Bei Tieren ohne Erhaltungszuchtprogramm ist dies Aufgabe unserer Kuratoren. Sobald ein passender Zoo gefunden ist, beginnt ein komplexer Prozess der Tiertransportorganisation. Die Tiere werden untersucht und notwendige Tests durchgeführt.

Nur wenige Firmen in Europa sind auf den Transport lebender Wildtiere spezialisiert. Bei internationalen Transporten und solchen von gefährdeten Tierarten sind zahlreiche Formulare und Bescheinigungen einzuholen. Ist der Papierkram erledigt, können die Tiere reisen.

In den letzten Wochen haben uns fast täglich Tiere in andere Zoos auf dem ganzen Kontinent verlassen. Bei einigen wenigen Tieren haben wir in Abstimmung mit dem EEP entschieden, das Tier einzuschläfern.

So zum Beispiel bei unserem Tapirmännchen. Seine Gene sind in der EEP-Population so stark vertreten, dass es in der Vergangenheit sterilisiert wurde. Zudem ist es mit 22 Jahren bereits ein altes Tier.

Es kann nicht mehr für den Fortbestand der Population in Zoos und somit für den Schutz der gefährdeten Tierart eingesetzt werden. In einem anderen Zoo würde es einen Platz für genetisch bedeutsamere Tiere besetzen. Daher der schwere, aber richtige Entschluss, das Tier einzuschläfern.

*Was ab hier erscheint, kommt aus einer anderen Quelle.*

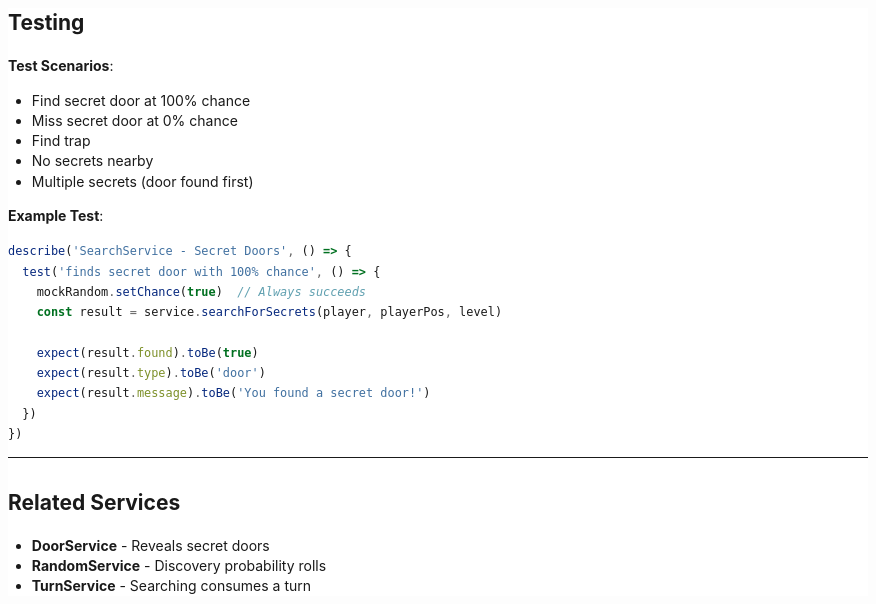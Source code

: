 
## Testing

**Test Scenarios**:
- Find secret door at 100% chance
- Miss secret door at 0% chance
- Find trap
- No secrets nearby
- Multiple secrets (door found first)

**Example Test**:
```typescript
describe('SearchService - Secret Doors', () => {
  test('finds secret door with 100% chance', () => {
    mockRandom.setChance(true)  // Always succeeds
    const result = service.searchForSecrets(player, playerPos, level)

    expect(result.found).toBe(true)
    expect(result.type).toBe('door')
    expect(result.message).toBe('You found a secret door!')
  })
})
```

---

## Related Services

- **DoorService** - Reveals secret doors
- **RandomService** - Discovery probability rolls
- **TurnService** - Searching consumes a turn
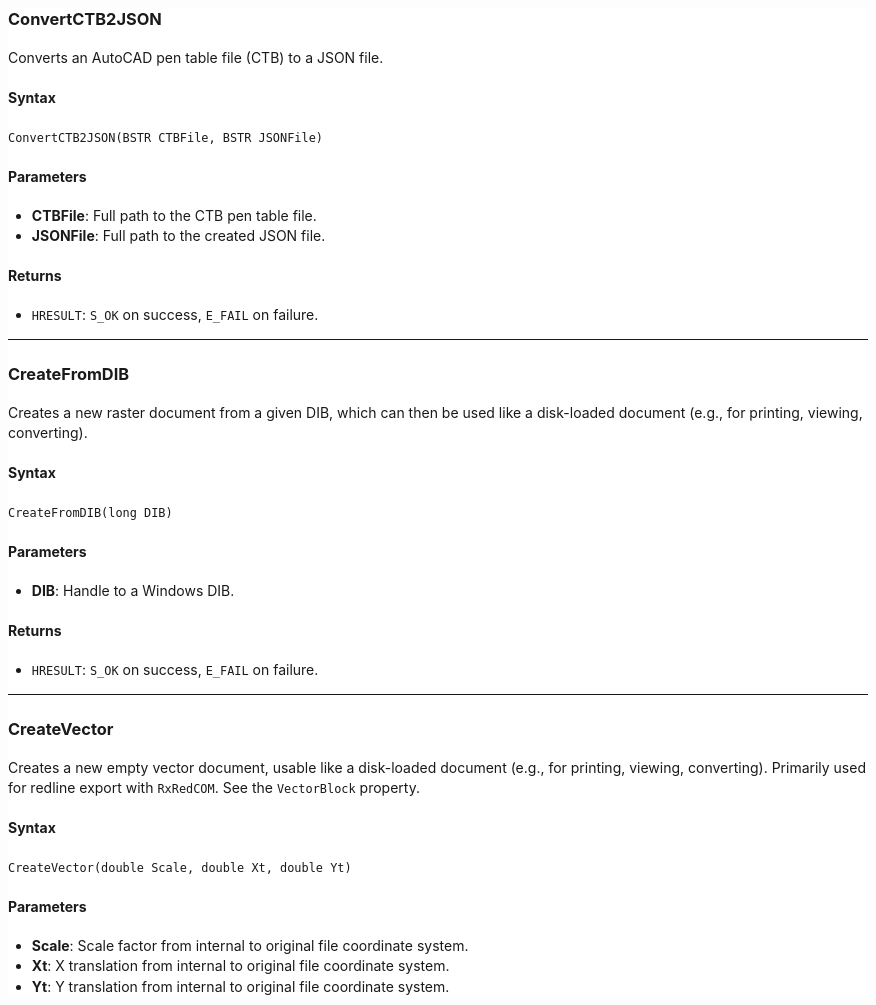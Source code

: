### ConvertCTB2JSON

Converts an AutoCAD pen table file (CTB) to a JSON file.

#### Syntax

```
ConvertCTB2JSON(BSTR CTBFile, BSTR JSONFile)
```

#### Parameters

- **CTBFile**: Full path to the CTB pen table file.
- **JSONFile**: Full path to the created JSON file.

#### Returns

- `HRESULT`: `S_OK` on success, `E_FAIL` on failure.

---

### CreateFromDIB

Creates a new raster document from a given DIB, which can then be used like a disk-loaded document (e.g., for printing, viewing, converting).

#### Syntax

```
CreateFromDIB(long DIB)
```

#### Parameters

- **DIB**: Handle to a Windows DIB.

#### Returns

- `HRESULT`: `S_OK` on success, `E_FAIL` on failure.

---

### CreateVector

Creates a new empty vector document, usable like a disk-loaded document (e.g., for printing, viewing, converting). Primarily used for redline export with `RxRedCOM`. See the `VectorBlock` property.

#### Syntax

```
CreateVector(double Scale, double Xt, double Yt)
```

#### Parameters

- **Scale**: Scale factor from internal to original file coordinate system.
- **Xt**: X translation from internal to original file coordinate system.
- **Yt**: Y translation from internal to original file coordinate system.
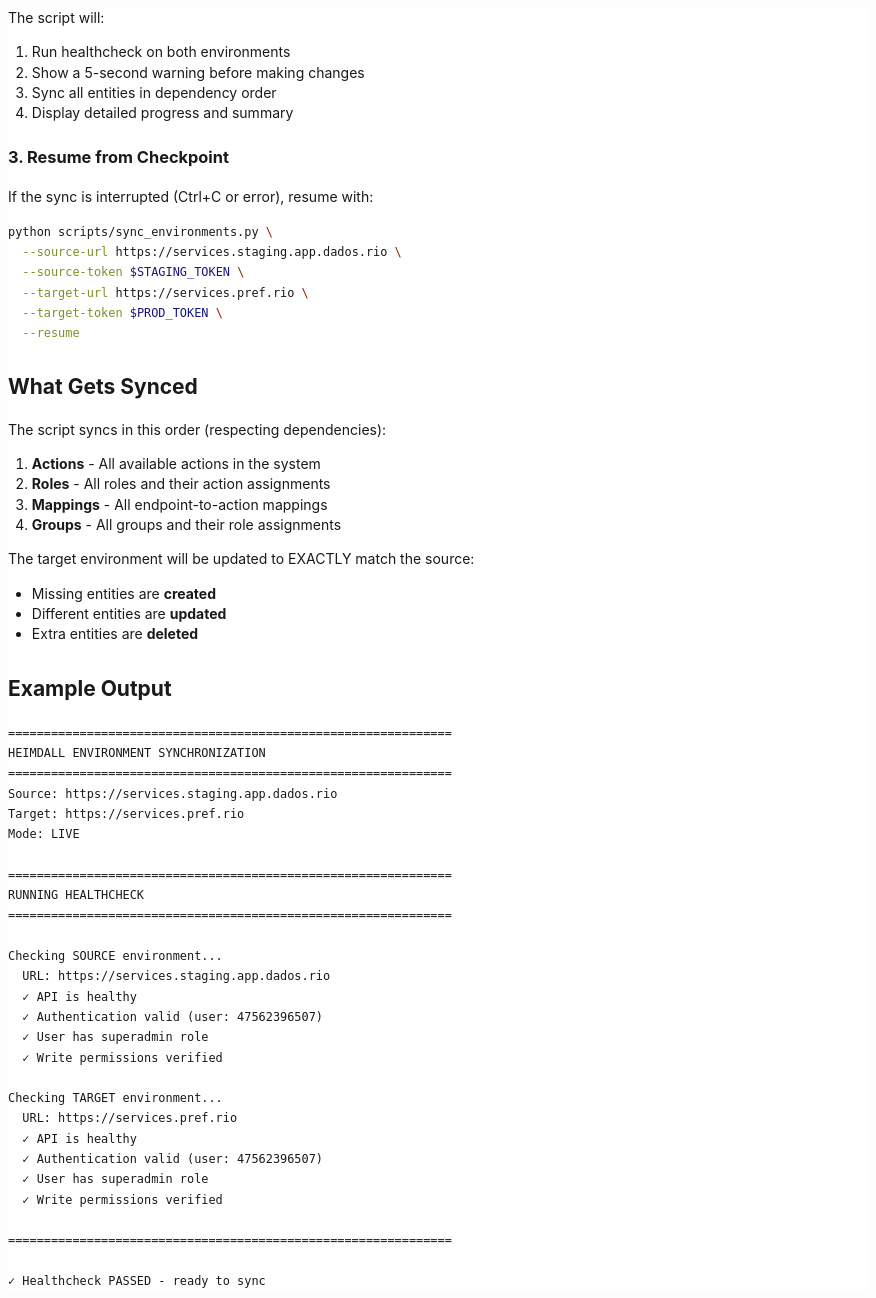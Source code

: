 The script will:
1. Run healthcheck on both environments
2. Show a 5-second warning before making changes
3. Sync all entities in dependency order
4. Display detailed progress and summary

### 3. Resume from Checkpoint

If the sync is interrupted (Ctrl+C or error), resume with:

```bash
python scripts/sync_environments.py \
  --source-url https://services.staging.app.dados.rio \
  --source-token $STAGING_TOKEN \
  --target-url https://services.pref.rio \
  --target-token $PROD_TOKEN \
  --resume
```

## What Gets Synced

The script syncs in this order (respecting dependencies):

1. **Actions** - All available actions in the system
2. **Roles** - All roles and their action assignments
3. **Mappings** - All endpoint-to-action mappings
4. **Groups** - All groups and their role assignments

The target environment will be updated to EXACTLY match the source:
- Missing entities are **created**
- Different entities are **updated**
- Extra entities are **deleted**

## Example Output

```
==============================================================
HEIMDALL ENVIRONMENT SYNCHRONIZATION
==============================================================
Source: https://services.staging.app.dados.rio
Target: https://services.pref.rio
Mode: LIVE

==============================================================
RUNNING HEALTHCHECK
==============================================================

Checking SOURCE environment...
  URL: https://services.staging.app.dados.rio
  ✓ API is healthy
  ✓ Authentication valid (user: 47562396507)
  ✓ User has superadmin role
  ✓ Write permissions verified

Checking TARGET environment...
  URL: https://services.pref.rio
  ✓ API is healthy
  ✓ Authentication valid (user: 47562396507)
  ✓ User has superadmin role
  ✓ Write permissions verified

==============================================================

✓ Healthcheck PASSED - ready to sync

```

Deutlich erfreulicher waren die Umzüge der Tiere, die bei uns im Zoo geblieben sind. So zügelten die Gelbbrustkapuziner in ihre neue Anlage im Menschenaffenhaus, die Leierhirsche wurden mit unseren Asiatischen Elefanten vergesellschaftet, zahlreiche Wasservögel und unsere Chileflamingos zogen auf die Vogelwiese.

Damit sich der Stress für die Flamingos beim Umzug in Grenzen hielt, wurden sie jeweils einzeln von unseren Tierpflegerinnen und Tierpflegern gegriffen und von der alten in die neue Anlage getragen. Die schnellste und damit stressärmste Transportmöglichkeit, aber auch ein tolles Bild, 19 Mitarbeitende als Flamingo-Shuttle-Service beobachten zu dürfen.

Die Flamingos haben sich innert weniger Tage gut eingelebt und bereits die Nisthügel inspiziert. Von dort lässt sich aus sicherer Entfernung die Baustelle im Pantanal beobachten. Dort rollen nämlich jetzt die Bagger.